Screen Actors Guild to vote on strike action tonight
Hollywood’s actors union was on the verge of striking after they couldn’t agree on a deal with the studios.
The deadline for studios to negotiate a deal with Screen Actors Guild-American Federation of Radio and Television Artists (SAG-AFTRA) passed last night. SAG-AFTRA will now vote on whether to go on strike.
If they do, it will be in solidarity with the Writer Guild of America’s (WGA) multi-month long strike action against the Alliance of Motion Picture and Television Producers (AMPTP) for increasingly unfavourable conditions for the creatives behind films and TV shows in the US.
The SAG-AFTRA represents over 160,000 actors in the US. Later this Thursday, they will vote on strike action over losing out on money through residuals in the age of streaming. The subscription business model of streaming services like Netflix, which have taken over Hollywood, has made it increasingly difficult to fund a sustainable lifestyle as an actor, they say.

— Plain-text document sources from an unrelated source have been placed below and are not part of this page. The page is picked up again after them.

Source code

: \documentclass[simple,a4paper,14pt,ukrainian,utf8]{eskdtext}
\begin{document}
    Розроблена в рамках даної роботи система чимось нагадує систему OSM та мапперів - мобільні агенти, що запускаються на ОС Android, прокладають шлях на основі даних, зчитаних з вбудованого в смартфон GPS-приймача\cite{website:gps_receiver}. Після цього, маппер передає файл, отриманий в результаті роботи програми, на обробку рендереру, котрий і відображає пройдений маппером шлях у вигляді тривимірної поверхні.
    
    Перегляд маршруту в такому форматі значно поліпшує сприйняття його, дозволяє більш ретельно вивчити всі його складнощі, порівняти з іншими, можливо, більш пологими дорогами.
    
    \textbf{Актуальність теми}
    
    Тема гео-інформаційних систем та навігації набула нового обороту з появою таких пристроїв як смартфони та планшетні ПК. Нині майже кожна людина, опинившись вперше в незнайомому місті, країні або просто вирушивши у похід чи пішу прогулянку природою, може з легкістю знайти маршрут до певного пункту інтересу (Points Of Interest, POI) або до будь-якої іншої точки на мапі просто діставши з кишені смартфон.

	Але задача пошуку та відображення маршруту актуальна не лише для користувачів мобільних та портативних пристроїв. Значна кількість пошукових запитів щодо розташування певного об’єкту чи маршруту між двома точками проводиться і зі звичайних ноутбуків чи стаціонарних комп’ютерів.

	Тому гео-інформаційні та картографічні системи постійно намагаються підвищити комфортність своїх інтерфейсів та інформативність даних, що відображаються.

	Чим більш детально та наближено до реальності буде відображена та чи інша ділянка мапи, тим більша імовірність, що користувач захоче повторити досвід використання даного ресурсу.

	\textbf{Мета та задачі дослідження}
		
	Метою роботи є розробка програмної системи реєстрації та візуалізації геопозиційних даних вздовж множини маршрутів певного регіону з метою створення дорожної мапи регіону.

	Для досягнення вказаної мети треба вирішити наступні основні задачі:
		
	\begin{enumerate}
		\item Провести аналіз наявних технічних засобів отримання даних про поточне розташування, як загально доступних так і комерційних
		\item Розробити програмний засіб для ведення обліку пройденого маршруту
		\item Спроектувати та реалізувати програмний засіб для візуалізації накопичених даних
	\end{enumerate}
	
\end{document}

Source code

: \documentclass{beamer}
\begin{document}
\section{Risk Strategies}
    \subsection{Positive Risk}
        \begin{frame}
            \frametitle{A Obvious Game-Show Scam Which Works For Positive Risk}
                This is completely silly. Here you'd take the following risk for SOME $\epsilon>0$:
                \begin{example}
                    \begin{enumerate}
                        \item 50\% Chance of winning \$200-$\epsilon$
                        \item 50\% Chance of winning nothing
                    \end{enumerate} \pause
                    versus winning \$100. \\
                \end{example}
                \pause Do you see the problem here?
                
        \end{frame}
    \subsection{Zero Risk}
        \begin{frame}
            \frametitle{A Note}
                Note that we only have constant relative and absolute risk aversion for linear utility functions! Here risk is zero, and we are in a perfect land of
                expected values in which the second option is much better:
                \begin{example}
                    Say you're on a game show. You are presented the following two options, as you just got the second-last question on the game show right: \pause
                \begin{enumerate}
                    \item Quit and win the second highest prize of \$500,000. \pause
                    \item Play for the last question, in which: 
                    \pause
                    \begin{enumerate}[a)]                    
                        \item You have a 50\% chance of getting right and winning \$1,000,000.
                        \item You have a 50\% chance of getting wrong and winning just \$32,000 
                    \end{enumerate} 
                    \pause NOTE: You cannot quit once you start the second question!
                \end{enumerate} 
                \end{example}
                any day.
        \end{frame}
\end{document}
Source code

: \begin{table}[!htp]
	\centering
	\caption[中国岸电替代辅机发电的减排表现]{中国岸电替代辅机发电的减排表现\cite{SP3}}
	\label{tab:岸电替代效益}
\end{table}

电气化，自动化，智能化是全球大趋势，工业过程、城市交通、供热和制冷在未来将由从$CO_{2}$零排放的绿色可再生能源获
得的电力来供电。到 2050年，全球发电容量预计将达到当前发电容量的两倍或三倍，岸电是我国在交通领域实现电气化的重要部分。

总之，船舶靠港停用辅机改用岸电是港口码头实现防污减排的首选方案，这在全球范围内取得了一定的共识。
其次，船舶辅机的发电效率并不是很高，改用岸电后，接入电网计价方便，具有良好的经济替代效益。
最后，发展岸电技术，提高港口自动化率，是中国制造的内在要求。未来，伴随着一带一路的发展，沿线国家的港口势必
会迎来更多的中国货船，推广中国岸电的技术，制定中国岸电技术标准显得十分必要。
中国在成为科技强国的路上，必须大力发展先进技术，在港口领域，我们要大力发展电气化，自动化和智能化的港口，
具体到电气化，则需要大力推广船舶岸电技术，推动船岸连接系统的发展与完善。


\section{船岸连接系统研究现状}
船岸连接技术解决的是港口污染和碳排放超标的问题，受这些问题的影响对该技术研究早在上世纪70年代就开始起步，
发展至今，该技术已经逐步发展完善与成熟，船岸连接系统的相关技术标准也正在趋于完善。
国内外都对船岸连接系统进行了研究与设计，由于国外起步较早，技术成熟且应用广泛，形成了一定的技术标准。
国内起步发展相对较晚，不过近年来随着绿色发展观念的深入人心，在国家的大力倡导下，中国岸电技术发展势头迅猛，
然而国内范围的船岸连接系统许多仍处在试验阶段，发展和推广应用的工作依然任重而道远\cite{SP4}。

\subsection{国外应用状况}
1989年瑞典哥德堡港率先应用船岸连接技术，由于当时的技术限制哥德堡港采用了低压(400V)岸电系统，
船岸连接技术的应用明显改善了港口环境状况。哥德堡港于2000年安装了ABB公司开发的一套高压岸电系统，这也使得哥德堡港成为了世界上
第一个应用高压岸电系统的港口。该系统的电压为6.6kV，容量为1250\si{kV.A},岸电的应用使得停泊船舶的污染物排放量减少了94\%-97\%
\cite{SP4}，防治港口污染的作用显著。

The complaints are similarly echoed by the WGA who have been on strike since 2 May. The WGA are concerned about the way streaming services have changed residual earnings, as well as the continued shrinking of contracts and potential of looking to AI for content.
Last-minute intervention was agreed upon between the SAG-AFTRA and federal mediators on Tuesday night, but a deal could not be made by the time the contract ran out Wednesday night.
Actors and writers against Hollywood money-men
If the SAG-AFTRA does strike, it will be the first time that both the SAG-AFTRA and the WGA will strike concurrently since 1960. Back then, Ronald Reagan was the president of SAG-AFTRA, two decades before he became US President.
The WGA strike has already impeded production on many films and TV shows in Hollywood. A dual strike including the actors union will effectively stall every production that is yet to film in the country.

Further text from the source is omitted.